Spanish Army builds ant-colony AI conquistador algorithm
Iberian insect intelligence to plan 'actual strategy'
Spanish computer researchers and army officers say they have developed an algorithm based on the behaviour of ant colonies which can plot "the best path" through battlefields for manoeuvring troops. The general-ware has apparently been tested in a "mini-simulator" developed by modifying the computer game Panzer General.
The AI software is known as a "multiobjective ant colony optimization (MOACO) algorithm". It was applied to the problems of battlefield command by a team including computing specialists from the University of Granada and military officers from the Spanish army's Doctrine and Training Command.
According to Antonio Miguel Mora García of Granada uni's computer architecture and technology department, the ant-colony-in-a-box system can look at a battlefield and plot out the best route to be followed across it by a military unit.
Specifically, this research work has developed a software that would allow the army troops to define the best path within a military battlefield, considering that such path will be covered by a company and this must consider the security criteria (reaching their destination with the lowest number of casualties) and speed (reaching their destination as quickly as possible).
In addition to García and his academic colleagues, Lieutenant-Colonel Millán and Major Torrecillas of the Spanish Army Corps of Infantry also contributed to the design of the insectoid-general system, dubbed CHAC. Apparently CHAC incorporates both "heuristic and pheromone information" and "the dominance concept of multiobjective optimization problems".
Having designed CHAC, García has now reportedly tested it out in his new simulated battlefield for ant-colony-directed tank war, which "started from the battlefields present in the videogame Panzer General™, defining later the necessary properties and restrictions to make them faithful to reality".

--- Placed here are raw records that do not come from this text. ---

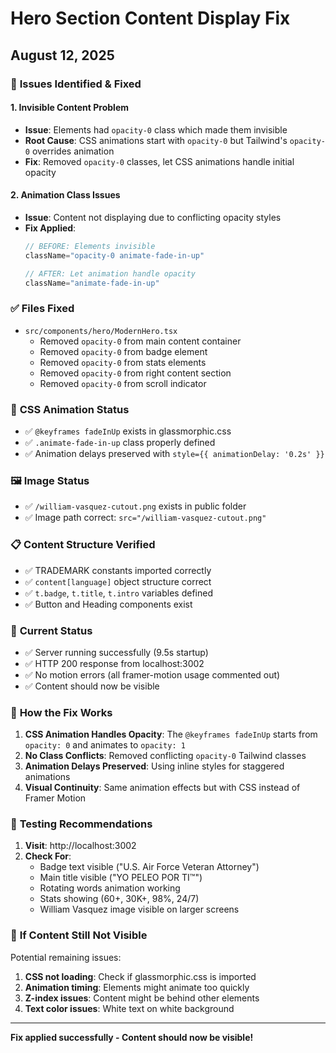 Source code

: # Hero Section Content Display Fix
## August 12, 2025

### 🎯 **Issues Identified & Fixed**

#### **1. Invisible Content Problem**
- **Issue**: Elements had `opacity-0` class which made them invisible
- **Root Cause**: CSS animations start with `opacity-0` but Tailwind's `opacity-0` overrides animation
- **Fix**: Removed `opacity-0` classes, let CSS animations handle initial opacity

#### **2. Animation Class Issues**
- **Issue**: Content not displaying due to conflicting opacity styles
- **Fix Applied**: 
  ```typescript
  // BEFORE: Elements invisible
  className="opacity-0 animate-fade-in-up"
  
  // AFTER: Let animation handle opacity
  className="animate-fade-in-up"
  ```

### ✅ **Files Fixed**
- `src/components/hero/ModernHero.tsx`
  - Removed `opacity-0` from main content container
  - Removed `opacity-0` from badge element  
  - Removed `opacity-0` from stats elements
  - Removed `opacity-0` from right content section
  - Removed `opacity-0` from scroll indicator

### 🎨 **CSS Animation Status**
- ✅ `@keyframes fadeInUp` exists in glassmorphic.css
- ✅ `.animate-fade-in-up` class properly defined
- ✅ Animation delays preserved with `style={{ animationDelay: '0.2s' }}`

### 🖼️ **Image Status**
- ✅ `/william-vasquez-cutout.png` exists in public folder
- ✅ Image path correct: `src="/william-vasquez-cutout.png"`

### 📋 **Content Structure Verified**
- ✅ TRADEMARK constants imported correctly
- ✅ `content[language]` object structure correct
- ✅ `t.badge`, `t.title`, `t.intro` variables defined
- ✅ Button and Heading components exist

### 🚀 **Current Status**
- ✅ Server running successfully (9.5s startup)
- ✅ HTTP 200 response from localhost:3002
- ✅ No motion errors (all framer-motion usage commented out)
- ✅ Content should now be visible

### 🔧 **How the Fix Works**
1. **CSS Animation Handles Opacity**: The `@keyframes fadeInUp` starts from `opacity: 0` and animates to `opacity: 1`
2. **No Class Conflicts**: Removed conflicting `opacity-0` Tailwind classes
3. **Animation Delays Preserved**: Using inline styles for staggered animations
4. **Visual Continuity**: Same animation effects but with CSS instead of Framer Motion

### 📱 **Testing Recommendations**
1. **Visit**: http://localhost:3002
2. **Check For**:
   - Badge text visible ("U.S. Air Force Veteran Attorney")
   - Main title visible ("YO PELEO POR TI™")
   - Rotating words animation working
   - Stats showing (60+, 30K+, 98%, 24/7)
   - William Vasquez image visible on larger screens

### 🔄 **If Content Still Not Visible**
Potential remaining issues:
1. **CSS not loading**: Check if glassmorphic.css is imported
2. **Animation timing**: Elements might animate too quickly  
3. **Z-index issues**: Content might be behind other elements
4. **Text color issues**: White text on white background

---
**Fix applied successfully - Content should now be visible!** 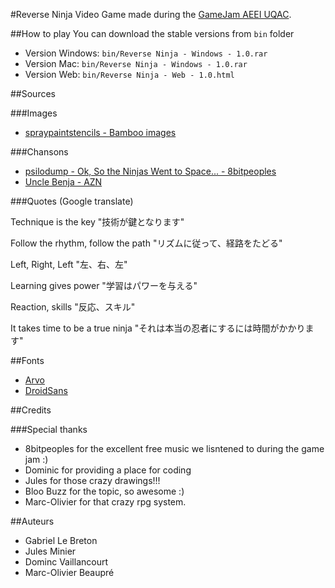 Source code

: #Reverse Ninja
Video Game made during the [GameJam AEEI UQAC](http://jam.aeei.ca/).


##How to play
You can download the stable versions from ```bin``` folder

 * Version Windows: ```bin/Reverse Ninja - Windows - 1.0.rar```
 * Version Mac: ```bin/Reverse Ninja - Windows - 1.0.rar```
 * Version Web: ```bin/Reverse Ninja - Web - 1.0.html```


##Sources

###Images

 * [spraypaintstencils - Bamboo images](http://www.spraypaintstencils.com/07-january-stencils.htm)

###Chansons

 * [psilodump - Ok, So the Ninjas Went to Space... - 8bitpeoples](http://www.8bitpeoples.com/discography/by/psilodump)
 * [Uncle Benja - AZN](http://www.newgrounds.com/audio/listen/474446)

###Quotes (Google translate)

Technique is the key
"技術が鍵となります"

Follow the rhythm, follow the path
"リズムに従って、経路をたどる"

Left, Right, Left
"左、右、左"

Learning gives power
"学習はパワーを与える"

Reaction, skills
"反応、スキル"

It takes time to be a true ninja
"それは本当の忍者にするには時間がかかります"

##Fonts

* [Arvo](http://www.google.com/webfonts/specimen/Arvo)
* [DroidSans](http://www.google.com/webfonts/specimen/Droid+Sans)


##Credits

###Special thanks

 * 8bitpeoples for the excellent free music we lisntened to during the game jam :)
 * Dominic for providing a place for coding
 * Jules for those crazy drawings!!!
 * Bloo Buzz for the topic, so awesome :)
 * Marc-Olivier for that crazy rpg system.
 
##Auteurs
 
 * Gabriel Le Breton
 * Jules Minier
 * Dominc Vaillancourt
 * Marc-Olivier Beaupré
  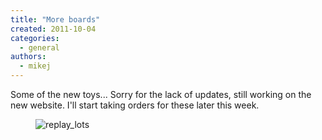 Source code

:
 ```yaml
---
title: "More boards"
created: 2011-10-04
categories: 
  - general
authors: 
  - mikej
---
```


Some of the new toys... Sorry for the lack of updates, still working on the new website. I'll start taking orders for these later this week.

<figure>

![replay_lots](@assets/images/post/replay_lots.jpg)

</figure>
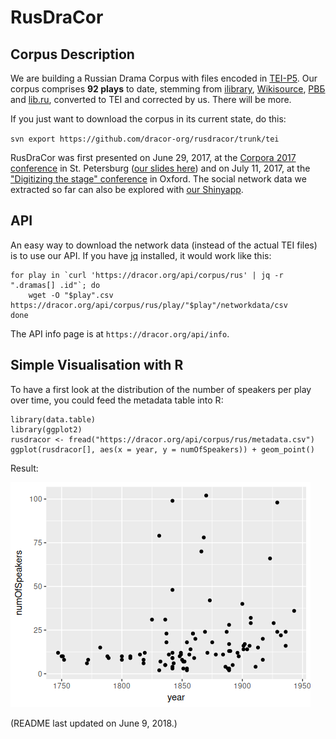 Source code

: # RusDraCor
## Corpus Description
We are building a Russian Drama Corpus with files encoded in
[TEI-P5](http://www.tei-c.org/Guidelines/P5/). Our corpus comprises
**92 plays** to date, stemming from [ilibrary](http://ilibrary.ru/),
[Wikisource](https://ru.wikisource.org/), [РВБ](http://rvb.ru/) and
[lib.ru](http://lib.ru/), converted to TEI and corrected by us. There
will be more.

If you just want to download the corpus in its current state, do this:

`svn export https://github.com/dracor-org/rusdracor/trunk/tei`

RusDraCor was first presented on June 29, 2017, at the [Corpora 2017
conference](https://events.spbu.ru/events/anons/corpora-2017/?lang=Eng) in St.
Petersburg ([our slides here](https://dlina.github.io/presentations/2017-spb/))
and on July 11, 2017, at the ["Digitizing the stage"
conference](https://digitizingthestage.wordpress.com/) in Oxford. The social
network data we extracted so far can also be explored with [our
Shinyapp](https://shiny.dracor.org/).

## API

An easy way to download the network data (instead of the actual TEI files) is
to use our API. If you have [jq](http://blog.librato.com/posts/jq-json)
installed, it would work like this:

```
for play in `curl 'https://dracor.org/api/corpus/rus' | jq -r ".dramas[] .id"`; do
    wget -O "$play".csv https://dracor.org/api/corpus/rus/play/"$play"/networkdata/csv
done
```

The API info page is at `https://dracor.org/api/info`.

## Simple Visualisation with R

To have a first look at the distribution of the number of speakers per play over
time, you could feed the metadata table into R:

```
library(data.table)
library(ggplot2)
rusdracor <- fread("https://dracor.org/api/corpus/rus/metadata.csv")
ggplot(rusdracor[], aes(x = year, y = numOfSpeakers)) + geom_point()
```

Result:

![number of speakers per play over time](numOfSpeakers.png)

(README last updated on June 9, 2018.)
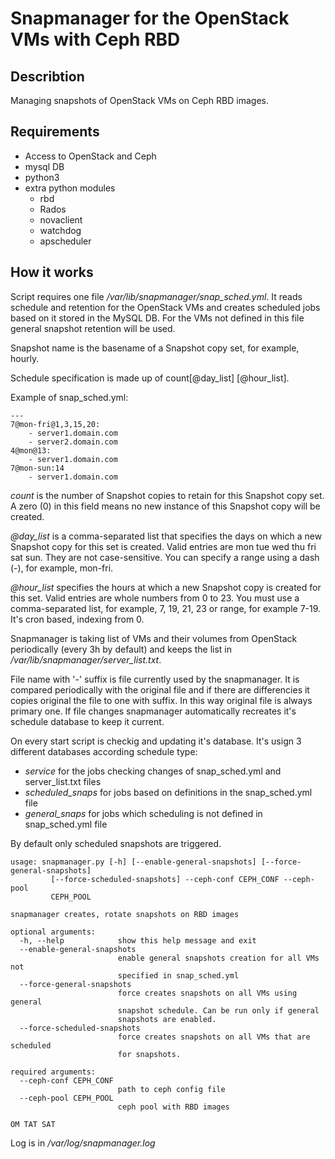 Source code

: # Snapmanager for the OpenStack VMs with Ceph RBD 

## Describtion

Managing snapshots of OpenStack VMs on Ceph RBD images.  

## Requirements

- Access to OpenStack and Ceph
- mysql DB
- python3
- extra python modules
  - rbd
  - Rados
  - novaclient
  - watchdog
  - apscheduler

## How it works

Script requires one file */var/lib/snapmanager/snap_sched.yml*. It reads schedule and retention for the OpenStack VMs and creates scheduled jobs based on it stored in the MySQL DB. For the VMs not defined in this file general snapshot retention will be used. 

Snapshot name is the basename of a Snapshot copy set, for example, hourly. 

Schedule specification is made up of count[@day_list] [@hour_list].

Example of snap_sched.yml:

```
---
7@mon-fri@1,3,15,20:
    - server1.domain.com
    - server2.domain.com
4@mon@13:
    - server1.domain.com
7@mon-sun:14
    - server1.domain.com
```

*count* is the number of Snapshot copies to retain for this Snapshot copy set. A zero (0) in this field means no new instance of this Snapshot copy will be created.

*@day_list* is a comma-separated list that specifies the days on which a new Snapshot copy for this set is created. Valid entries are mon tue wed thu fri sat sun. They are not case-sensitive. You can specify a range using a dash (-), for example, mon-fri.

*@hour_list* specifies the hours at which a new Snapshot copy is created for this set. Valid entries are whole numbers from 0 to 23. You must use a comma-separated list, for example, 7, 19, 21, 23 or range, for example 7-19. It's cron based, indexing from 0. 

Snapmanager is taking list of VMs and their volumes from OpenStack periodically (every 3h by default) and keeps the list in */var/lib/snapmanager/server_list.txt*.

File name with '-' suffix is file currently used by the snapmanager. It is compared periodically with the original file and if there are differencies it copies original the file to one with suffix. In this way original file is always primary one.
If file changes snapmanager automatically recreates it's schedule database to keep it current.

On every start script is checkig and updating it's database. 
It's usign 3 different databases according schedule type:

- *service* for the jobs checking changes of snap_sched.yml and server_list.txt files
- *scheduled_snaps* for jobs based on definitions in the snap_sched.yml file
- *general_snaps* for jobs which scheduling is not defined in snap_sched.yml file

By default only scheduled snapshots are triggered.

```
usage: snapmanager.py [-h] [--enable-general-snapshots] [--force-general-snapshots]
         [--force-scheduled-snapshots] --ceph-conf CEPH_CONF --ceph-pool
         CEPH_POOL

snapmanager creates, rotate snapshots on RBD images

optional arguments:
  -h, --help            show this help message and exit
  --enable-general-snapshots
                        enable general snapshots creation for all VMs not
                        specified in snap_sched.yml
  --force-general-snapshots
                        force creates snapshots on all VMs using general
                        snapshot schedule. Can be run only if general
                        snapshots are enabled.
  --force-scheduled-snapshots
                        force creates snapshots on all VMs that are scheduled
                        for snapshots.

required arguments:
  --ceph-conf CEPH_CONF
                        path to ceph config file
  --ceph-pool CEPH_POOL
                        ceph pool with RBD images

OM TAT SAT

```

Log is in */var/log/snapmanager.log*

Apparently the Spanish Ministry of Defence has been sufficiently impressed with the software's simulated performance that "in the long term [the MoD] could incorporate some of the features of the new simulator for the design of actual military strategies".
Alternatively, according to García, "it could also be useful to solve planning problems for the distribution of goods, trying to serve the highest possible number of customers starting from a central warehouse, considering the lowest possible number of vehicles”.